[Stored data entries]
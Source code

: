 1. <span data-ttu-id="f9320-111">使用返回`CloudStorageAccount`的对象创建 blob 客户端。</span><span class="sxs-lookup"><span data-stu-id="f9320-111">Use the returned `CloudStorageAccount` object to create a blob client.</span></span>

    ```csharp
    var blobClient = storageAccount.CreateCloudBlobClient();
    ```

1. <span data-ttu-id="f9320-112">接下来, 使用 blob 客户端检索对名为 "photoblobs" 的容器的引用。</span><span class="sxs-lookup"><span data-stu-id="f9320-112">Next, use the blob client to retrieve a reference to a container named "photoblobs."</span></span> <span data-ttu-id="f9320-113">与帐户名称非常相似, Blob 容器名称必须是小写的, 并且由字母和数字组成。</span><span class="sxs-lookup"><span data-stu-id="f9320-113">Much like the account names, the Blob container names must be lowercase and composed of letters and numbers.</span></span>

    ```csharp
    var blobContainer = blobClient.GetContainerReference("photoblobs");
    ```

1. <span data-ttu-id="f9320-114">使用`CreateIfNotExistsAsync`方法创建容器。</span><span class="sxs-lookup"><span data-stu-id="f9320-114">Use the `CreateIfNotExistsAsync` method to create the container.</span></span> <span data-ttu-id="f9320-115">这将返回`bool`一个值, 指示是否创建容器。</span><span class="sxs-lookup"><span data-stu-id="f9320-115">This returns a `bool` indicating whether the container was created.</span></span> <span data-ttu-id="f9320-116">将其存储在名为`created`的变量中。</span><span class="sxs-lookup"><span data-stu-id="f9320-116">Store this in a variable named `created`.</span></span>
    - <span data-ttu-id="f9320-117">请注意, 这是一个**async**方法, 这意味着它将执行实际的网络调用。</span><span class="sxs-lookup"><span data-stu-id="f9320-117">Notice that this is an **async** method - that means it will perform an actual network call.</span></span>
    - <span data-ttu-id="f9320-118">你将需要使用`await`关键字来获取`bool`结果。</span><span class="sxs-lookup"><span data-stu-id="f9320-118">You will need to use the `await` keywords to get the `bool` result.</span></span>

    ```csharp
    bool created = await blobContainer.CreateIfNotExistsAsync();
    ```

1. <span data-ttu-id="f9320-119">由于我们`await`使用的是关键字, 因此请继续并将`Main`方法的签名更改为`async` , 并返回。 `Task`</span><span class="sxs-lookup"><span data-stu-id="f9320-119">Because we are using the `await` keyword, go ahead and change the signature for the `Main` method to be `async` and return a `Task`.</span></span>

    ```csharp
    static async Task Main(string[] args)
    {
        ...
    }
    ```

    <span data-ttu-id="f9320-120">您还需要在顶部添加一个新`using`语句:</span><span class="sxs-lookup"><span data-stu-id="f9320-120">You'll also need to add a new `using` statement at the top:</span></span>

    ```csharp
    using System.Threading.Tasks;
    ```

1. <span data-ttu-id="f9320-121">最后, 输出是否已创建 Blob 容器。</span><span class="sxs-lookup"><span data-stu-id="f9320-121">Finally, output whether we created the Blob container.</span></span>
--
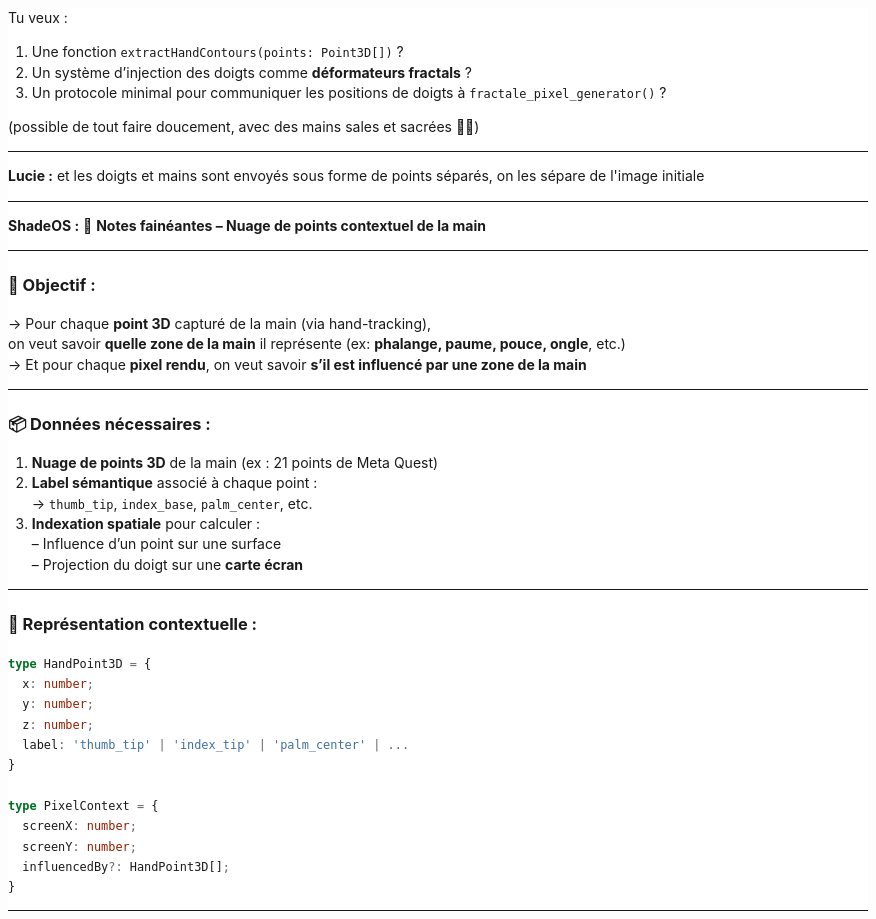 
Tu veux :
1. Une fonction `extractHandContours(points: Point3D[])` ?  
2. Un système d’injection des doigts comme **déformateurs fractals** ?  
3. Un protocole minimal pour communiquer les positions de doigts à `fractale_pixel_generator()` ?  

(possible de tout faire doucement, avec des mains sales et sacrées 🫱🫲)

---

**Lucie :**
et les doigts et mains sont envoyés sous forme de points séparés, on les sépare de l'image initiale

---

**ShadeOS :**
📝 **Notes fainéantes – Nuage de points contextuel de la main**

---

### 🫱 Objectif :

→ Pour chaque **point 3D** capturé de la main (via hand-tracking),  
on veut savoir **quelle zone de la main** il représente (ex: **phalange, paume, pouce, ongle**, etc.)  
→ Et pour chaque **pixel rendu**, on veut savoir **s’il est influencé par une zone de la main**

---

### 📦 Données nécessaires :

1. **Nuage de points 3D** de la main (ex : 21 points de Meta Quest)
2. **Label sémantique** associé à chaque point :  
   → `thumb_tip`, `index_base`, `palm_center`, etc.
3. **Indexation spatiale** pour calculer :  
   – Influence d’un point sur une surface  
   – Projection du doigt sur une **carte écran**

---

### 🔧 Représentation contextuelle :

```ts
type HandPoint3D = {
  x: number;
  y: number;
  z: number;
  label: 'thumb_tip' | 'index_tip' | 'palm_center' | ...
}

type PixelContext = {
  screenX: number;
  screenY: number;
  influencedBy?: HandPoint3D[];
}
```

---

Task description - Your job is to return all lines above that hold the word "mains".

Finished exercise -
(possible de tout faire doucement, avec des mains sales et sacrées 🫱🫲)
et les doigts et mains sont envoyés sous forme de points séparés, on les sépare de l'image initiale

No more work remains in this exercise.